**Work instructions:**
Return every line of the listing that includes the string "features".
..........
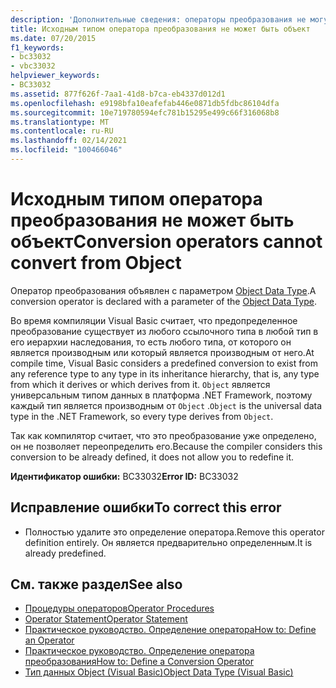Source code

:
 ```yaml
---
description: 'Дополнительные сведения: операторы преобразования не могут быть преобразованы из объекта'
title: Исходным типом оператора преобразования не может быть объект
ms.date: 07/20/2015
f1_keywords:
- bc33032
- vbc33032
helpviewer_keywords:
- BC33032
ms.assetid: 877f626f-7aa1-41d8-b7ca-eb4337d012d1
ms.openlocfilehash: e9198bfa10eafefab446e0871db5fdbc86104dfa
ms.sourcegitcommit: 10e719780594efc781b15295e499c66f316068b8
ms.translationtype: MT
ms.contentlocale: ru-RU
ms.lasthandoff: 02/14/2021
ms.locfileid: "100466046"
---
```

# <a name="conversion-operators-cannot-convert-from-object"></a><span data-ttu-id="c6794-103">Исходным типом оператора преобразования не может быть объект</span><span class="sxs-lookup"><span data-stu-id="c6794-103">Conversion operators cannot convert from Object</span></span>

<span data-ttu-id="c6794-104">Оператор преобразования объявлен с параметром [Object Data Type](../language-reference/data-types/object-data-type.md).</span><span class="sxs-lookup"><span data-stu-id="c6794-104">A conversion operator is declared with a parameter of the [Object Data Type](../language-reference/data-types/object-data-type.md).</span></span>  
  
 <span data-ttu-id="c6794-105">Во время компиляции Visual Basic считает, что предопределенное преобразование существует из любого ссылочного типа в любой тип в его иерархии наследования, то есть любого типа, от которого он является производным или который является производным от него.</span><span class="sxs-lookup"><span data-stu-id="c6794-105">At compile time, Visual Basic considers a predefined conversion to exist from any reference type to any type in its inheritance hierarchy, that is, any type from which it derives or which derives from it.</span></span> <span data-ttu-id="c6794-106">`Object` является универсальным типом данных в платформа .NET Framework, поэтому каждый тип является производным от `Object` .</span><span class="sxs-lookup"><span data-stu-id="c6794-106">`Object` is the universal data type in the .NET Framework, so every type derives from `Object`.</span></span>  
  
 <span data-ttu-id="c6794-107">Так как компилятор считает, что это преобразование уже определено, он не позволяет переопределить его.</span><span class="sxs-lookup"><span data-stu-id="c6794-107">Because the compiler considers this conversion to be already defined, it does not allow you to redefine it.</span></span>  
  
 <span data-ttu-id="c6794-108">**Идентификатор ошибки:** BC33032</span><span class="sxs-lookup"><span data-stu-id="c6794-108">**Error ID:** BC33032</span></span>  
  
## <a name="to-correct-this-error"></a><span data-ttu-id="c6794-109">Исправление ошибки</span><span class="sxs-lookup"><span data-stu-id="c6794-109">To correct this error</span></span>  
  
- <span data-ttu-id="c6794-110">Полностью удалите это определение оператора.</span><span class="sxs-lookup"><span data-stu-id="c6794-110">Remove this operator definition entirely.</span></span> <span data-ttu-id="c6794-111">Он является предварительно определенным.</span><span class="sxs-lookup"><span data-stu-id="c6794-111">It is already predefined.</span></span>  
  
## <a name="see-also"></a><span data-ttu-id="c6794-112">См. также раздел</span><span class="sxs-lookup"><span data-stu-id="c6794-112">See also</span></span>

- [<span data-ttu-id="c6794-113">Процедуры операторов</span><span class="sxs-lookup"><span data-stu-id="c6794-113">Operator Procedures</span></span>](../programming-guide/language-features/procedures/operator-procedures.md)
- [<span data-ttu-id="c6794-114">Operator Statement</span><span class="sxs-lookup"><span data-stu-id="c6794-114">Operator Statement</span></span>](../language-reference/statements/operator-statement.md)
- [<span data-ttu-id="c6794-115">Практическое руководство. Определение оператора</span><span class="sxs-lookup"><span data-stu-id="c6794-115">How to: Define an Operator</span></span>](../programming-guide/language-features/procedures/how-to-define-an-operator.md)
- [<span data-ttu-id="c6794-116">Практическое руководство. Определение оператора преобразования</span><span class="sxs-lookup"><span data-stu-id="c6794-116">How to: Define a Conversion Operator</span></span>](../programming-guide/language-features/procedures/how-to-define-a-conversion-operator.md)
- [<span data-ttu-id="c6794-117">Тип данных Object (Visual Basic)</span><span class="sxs-lookup"><span data-stu-id="c6794-117">Object Data Type (Visual Basic)</span></span>](../language-reference/data-types/object-data-type.md)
..........
**Answer space:**
- [<span data-ttu-id="c6794-113">Процедуры операторов</span><span class="sxs-lookup"><span data-stu-id="c6794-113">Operator Procedures</span></span>](../programming-guide/language-features/procedures/operator-procedures.md)
- [<span data-ttu-id="c6794-115">Практическое руководство. Определение оператора</span><span class="sxs-lookup"><span data-stu-id="c6794-115">How to: Define an Operator</span></span>](../programming-guide/language-features/procedures/how-to-define-an-operator.md)
- [<span data-ttu-id="c6794-116">Практическое руководство. Определение оператора преобразования</span><span class="sxs-lookup"><span data-stu-id="c6794-116">How to: Define a Conversion Operator</span></span>](../programming-guide/language-features/procedures/how-to-define-a-conversion-operator.md)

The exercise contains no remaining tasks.